Six Members of Parliament and six working men formed a committee in 1837. They published the People's Charter in 1838. This document set out the movement's six main aims. The achievement of these aims would give working men a say in lawmaking. They would be able to vote, their vote would be protected by a secret ballot, and they could stand for election to the House of Commons.
The first demand called for a vote for every man aged twenty-one years or above who was of sound mind and not undergoing punishment for a crime. The second reform required a secret ballot to protect the elector in the exercise of his vote. The third point removed property qualifications for Members of Parliament. This change allowed constituencies to return the man of their choice without financial barriers.
Payment of Members became the fourth requirement. This enabled tradesmen and working men of modest means to leave or interrupt their livelihood to attend to national interests. Equal constituencies formed the fifth goal. This secured the same amount of representation for the same number of electors instead of allowing less populous constituencies to have more weight than larger ones. Annual parliamentary elections served as the sixth check against bribery and intimidation since no purse could buy a constituency under universal manhood suffrage.
Chartism launched in 1838 through a series of large-scale meetings in Birmingham, Glasgow, and the north of England. A huge mass meeting held on Kersal Moor near Salford, Lancashire took place on the 24th of September 1838. Speakers from all over the country addressed the crowd. Joseph Rayner Stephens declared that Chartism was a knife and fork question and a bread and cheese question. These words indicated the importance of economic factors in the launch of the movement.
The movement organized a National Convention in London in early 1839 to facilitate the presentation of the first petition. Delegates used the term Member of Convention to identify themselves. The convention saw itself as an alternative parliament. In June 1839, a petition signed by 1.3 million working people was presented to the House of Commons. MPs voted by a large majority not to hear the petitioners.
Support for the movement reached its highest point when petitions signed by millions were presented to Parliament. The strategy employed used the scale of support demonstrated by these petitions and accompanying mass meetings to pressure politicians. This approach relied on constitutional methods to secure aims even though some became involved in insurrectionary activities notably in South Wales and Yorkshire.

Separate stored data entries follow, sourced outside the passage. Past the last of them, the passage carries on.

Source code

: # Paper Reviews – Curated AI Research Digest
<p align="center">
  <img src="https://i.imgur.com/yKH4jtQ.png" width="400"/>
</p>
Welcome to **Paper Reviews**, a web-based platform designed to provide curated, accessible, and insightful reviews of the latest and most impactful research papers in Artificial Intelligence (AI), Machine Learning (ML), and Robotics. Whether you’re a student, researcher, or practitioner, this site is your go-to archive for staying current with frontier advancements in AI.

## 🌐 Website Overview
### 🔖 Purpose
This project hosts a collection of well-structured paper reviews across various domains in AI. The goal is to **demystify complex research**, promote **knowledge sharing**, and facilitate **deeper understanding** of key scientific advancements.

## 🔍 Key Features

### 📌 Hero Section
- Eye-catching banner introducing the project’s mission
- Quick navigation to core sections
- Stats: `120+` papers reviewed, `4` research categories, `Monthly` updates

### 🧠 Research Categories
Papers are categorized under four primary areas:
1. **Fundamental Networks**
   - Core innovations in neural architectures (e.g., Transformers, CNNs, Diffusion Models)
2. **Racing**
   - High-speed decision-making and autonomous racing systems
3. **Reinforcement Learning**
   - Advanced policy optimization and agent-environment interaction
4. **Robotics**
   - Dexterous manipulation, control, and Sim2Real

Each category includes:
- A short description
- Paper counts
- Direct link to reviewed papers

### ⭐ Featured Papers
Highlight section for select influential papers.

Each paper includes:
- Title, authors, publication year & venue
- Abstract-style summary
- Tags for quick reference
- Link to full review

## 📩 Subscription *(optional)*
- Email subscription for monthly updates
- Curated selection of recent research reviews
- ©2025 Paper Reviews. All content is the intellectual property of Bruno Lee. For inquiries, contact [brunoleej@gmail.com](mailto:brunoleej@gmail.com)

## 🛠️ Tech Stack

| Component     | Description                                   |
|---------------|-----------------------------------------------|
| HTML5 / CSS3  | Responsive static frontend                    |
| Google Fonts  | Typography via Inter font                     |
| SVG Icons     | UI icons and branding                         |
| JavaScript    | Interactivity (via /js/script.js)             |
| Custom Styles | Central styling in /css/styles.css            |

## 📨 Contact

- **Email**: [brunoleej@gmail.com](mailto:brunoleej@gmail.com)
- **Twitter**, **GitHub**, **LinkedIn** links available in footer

Several outbreaks of violence ensued leading to arrests and trials. John Frost led several thousand marchers through South Wales to the Westgate Hotel in Newport, Monmouthshire on the night of 3, the 4th of November 1839. It seems that Frost and other local leaders expected to seize the town and trigger a national uprising. The hotel was occupied by armed soldiers. A brief violent and bloody battle ensued with shots fired by both sides.
Most contemporaries agree that the soldiers holding the building had vastly superior firepower. The Chartists were forced to retreat in disarray. More than twenty were killed and at least another fifty wounded. Testimonies exist from contemporaries such as the Yorkshire Chartist Ben Wilson stating that Newport was to have been the signal for a national uprising. Despite this significant setback the movement remained remarkably buoyant until late 1842.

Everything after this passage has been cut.